Monday, November 28, 2011

True Love Is Not Mere Lust

A couple days ago a man flying first class from Salt Lake City to Boston was caught gazing on child pornographic images. This is but one of countless examples of men and women seeking to satisfy sexual appetites without concern for a committed personal relationship. In such situations sex is reduced to mere lust. C.S. Lewis described the situation in The Four Loves:
We use a most unfortunate idiom when we say, of a lustful man prowling the streets, that he "wants a woman." Strictly speaking, a woman is just what he does not want. He wants a pleasure for which a woman happens to be the necessary piece of apparatus. How much he cares about the woman as such may be gauged by his attitude to her five minutes after fruition. One does not keep the carton after one has smoked the cigarettes.
Lewis goes on to say that modern society's focus on sex per se has led to the idolizing of sex. In that sense devotion to the old goddess of love has returned. Venus or Aphrodite or Freya or by whatever name this goddess was known still has millions of devoted worshipers. However, this is not mutual love. It is mere self-centered lust.

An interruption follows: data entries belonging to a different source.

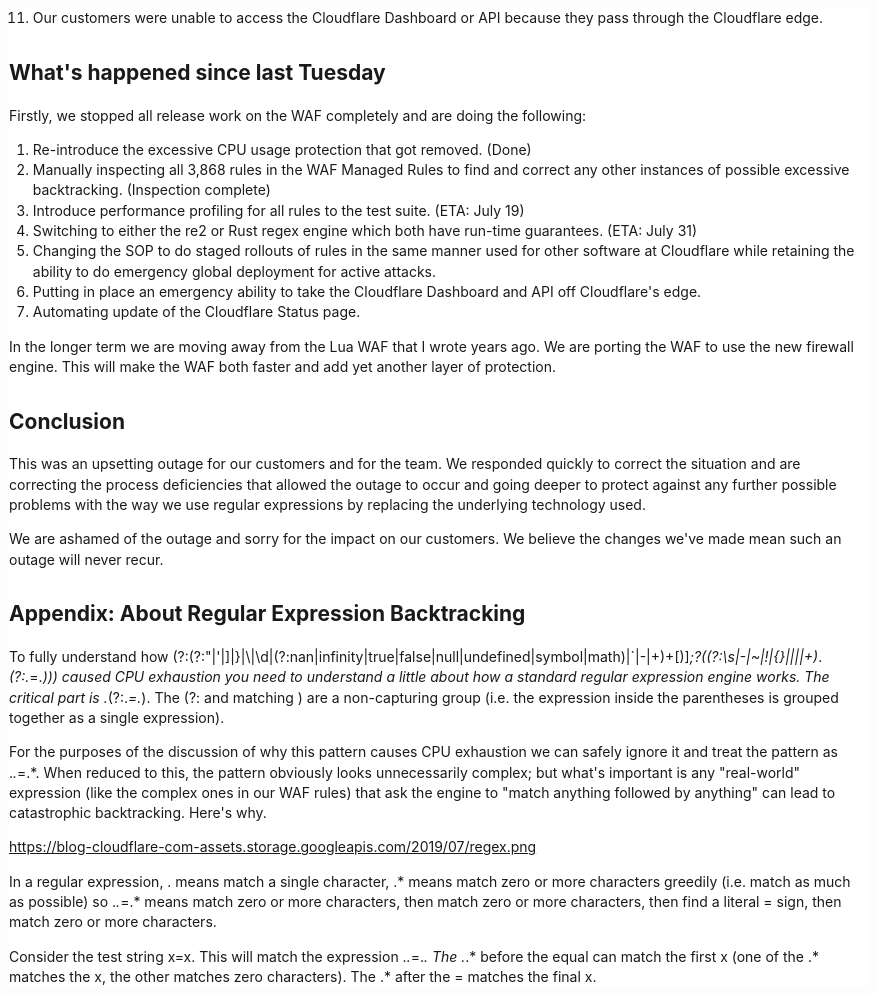 11. Our customers were unable to access the Cloudflare Dashboard or API because they pass through the Cloudflare edge.

## What's happened since last Tuesday

Firstly, we stopped all release work on the WAF completely and are doing the following:

1. Re-introduce the excessive CPU usage protection that got removed. (Done)
2. Manually inspecting all 3,868 rules in the WAF Managed Rules to find and correct any other instances of possible excessive backtracking. (Inspection complete)
3. Introduce performance profiling for all rules to the test suite. (ETA:  July 19)
4. Switching to either the re2 or Rust regex engine which both have run-time guarantees. (ETA: July 31)
5. Changing the SOP to do staged rollouts of rules in the same manner used for other software at Cloudflare while retaining the ability to do emergency global deployment for active attacks.
6. Putting in place an emergency ability to take the Cloudflare Dashboard and API off Cloudflare's edge.
7. Automating update of the Cloudflare Status page.

In the longer term we are moving away from the Lua WAF that I wrote years ago. We are porting the WAF to use the new firewall engine. This will make the WAF both faster and add yet another layer of protection.

## Conclusion

This was an upsetting outage for our customers and for the team. We responded quickly to correct the situation and are correcting the process deficiencies that allowed the outage to occur and going deeper to protect against any further possible problems with the way we use regular expressions by replacing the underlying technology used.

We are ashamed of the outage and sorry for the impact on our customers. We believe the changes we've made mean such an outage will never recur.

## Appendix: About Regular Expression Backtracking

To fully understand how (?:(?:\"|'|\]|\}|\\|\d|(?:nan|infinity|true|false|null|undefined|symbol|math)|\`|\-|\+)+[)]*;?((?:\s|-|~|!|{}|\|\||\+)*.*(?:.*=.*)))  caused CPU exhaustion you need to understand a little about how a standard regular expression engine works. The critical part is .*(?:.*=.*). The (?: and matching ) are a non-capturing group (i.e. the expression inside the parentheses is grouped together as a single expression).

For the purposes of the discussion of why this pattern causes CPU exhaustion we can safely ignore it and treat the pattern as .*.*=.*. When reduced to this, the pattern obviously looks unnecessarily complex; but what's important is any "real-world" expression (like the complex ones in our WAF rules) that ask the engine to "match anything followed by anything" can lead to catastrophic backtracking. Here's why.

https://blog-cloudflare-com-assets.storage.googleapis.com/2019/07/regex.png

In a regular expression, . means match a single character, .* means match zero or more characters greedily (i.e. match as much as possible) so .*.*=.* means match zero or more characters, then match zero or more characters, then find a literal = sign, then match zero or more characters.

Consider the test string x=x. This will match the expression .*.*=.*. The .*.* before the equal can match the first x (one of the .* matches the x, the other matches zero characters). The .* after the = matches the final x.
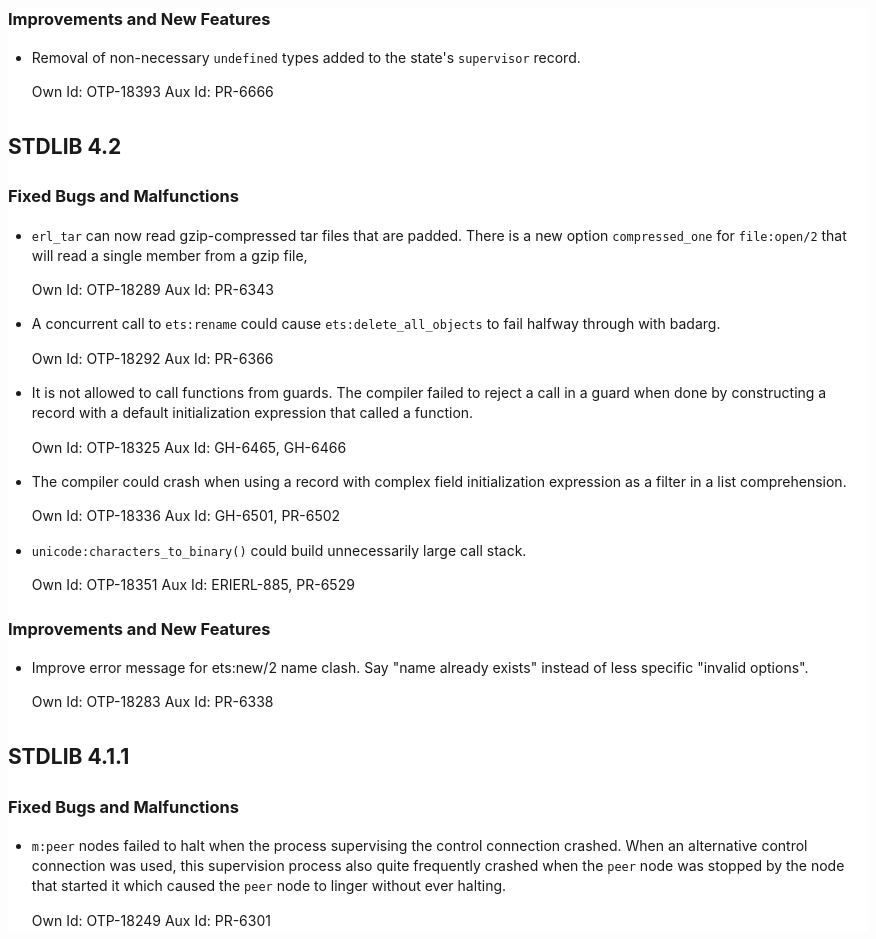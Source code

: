 ### Improvements and New Features

- Removal of non-necessary `undefined` types added to the state's `supervisor`
  record.

  Own Id: OTP-18393 Aux Id: PR-6666

## STDLIB 4.2

### Fixed Bugs and Malfunctions

- `erl_tar` can now read gzip-compressed tar files that are padded. There is a
  new option `compressed_one` for `file:open/2` that will read a single member
  from a gzip file,

  Own Id: OTP-18289 Aux Id: PR-6343

- A concurrent call to `ets:rename` could cause `ets:delete_all_objects` to fail
  halfway through with badarg.

  Own Id: OTP-18292 Aux Id: PR-6366

- It is not allowed to call functions from guards. The compiler failed to reject
  a call in a guard when done by constructing a record with a default
  initialization expression that called a function.

  Own Id: OTP-18325 Aux Id: GH-6465, GH-6466

- The compiler could crash when using a record with complex field initialization
  expression as a filter in a list comprehension.

  Own Id: OTP-18336 Aux Id: GH-6501, PR-6502

- `unicode:characters_to_binary()` could build unnecessarily large call stack.

  Own Id: OTP-18351 Aux Id: ERIERL-885, PR-6529

### Improvements and New Features

- Improve error message for ets:new/2 name clash. Say "name already exists"
  instead of less specific "invalid options".

  Own Id: OTP-18283 Aux Id: PR-6338

## STDLIB 4.1.1

### Fixed Bugs and Malfunctions

- `m:peer` nodes failed to halt when the process supervising the control
  connection crashed. When an alternative control connection was used, this
  supervision process also quite frequently crashed when the `peer` node was
  stopped by the node that started it which caused the `peer` node to linger
  without ever halting.

  Own Id: OTP-18249 Aux Id: PR-6301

The ancient Greeks had a word for mutual love. They called it Eros. This type of love makes a man want a woman not as a piece of apparatus. No, he wants a particular woman for who she is. He wants to be her lover. If all goes well that particular woman wants that particular man in turn. She wants to be his lover. Thus the two become captive to one another. They want no other. They have discovered the mystery of life. It is this sweet mystery of life they celebrate. The mutual love implanted by their Creator into their very being is fulfilled. No longer is the man alone. No longer is the woman alone. The two have become one, flesh of flesh and bone of bone. Such love naturally leads them to promise to be faithful for life.


Marriage as a permanent institution flows from this love. This is the very definition of marriage, the lifelong union of one man and one woman. Yet in itself Eros is not enough to sustain marriage. Eros within us has been damaged and impaired by our sinful nature. It is all too easy to "fall out of love" and revert to that natural self-centered tendency within us all the Bible calls sin. So we create laws to protect and sustain marriage, even when that happens. But such laws are often powerless to do what they were designed to do and we must create yet other laws to contain the damage of quarreling, separation and divorce.


Only the selfless love of God revealed in Christ can renew and sustain Eros. The Apostle Paul speaks of this as submitting to one another out of reverence for Christ (Ephesians 5:21-33). In such love a husband and wife gain glimpses of an even deeper mystery, the eternal love of God that will be fulfilled in all of His children in the age to come. Of this the Apostle says, "This mystery is profound, and I am saying that it refers to Christ and the church."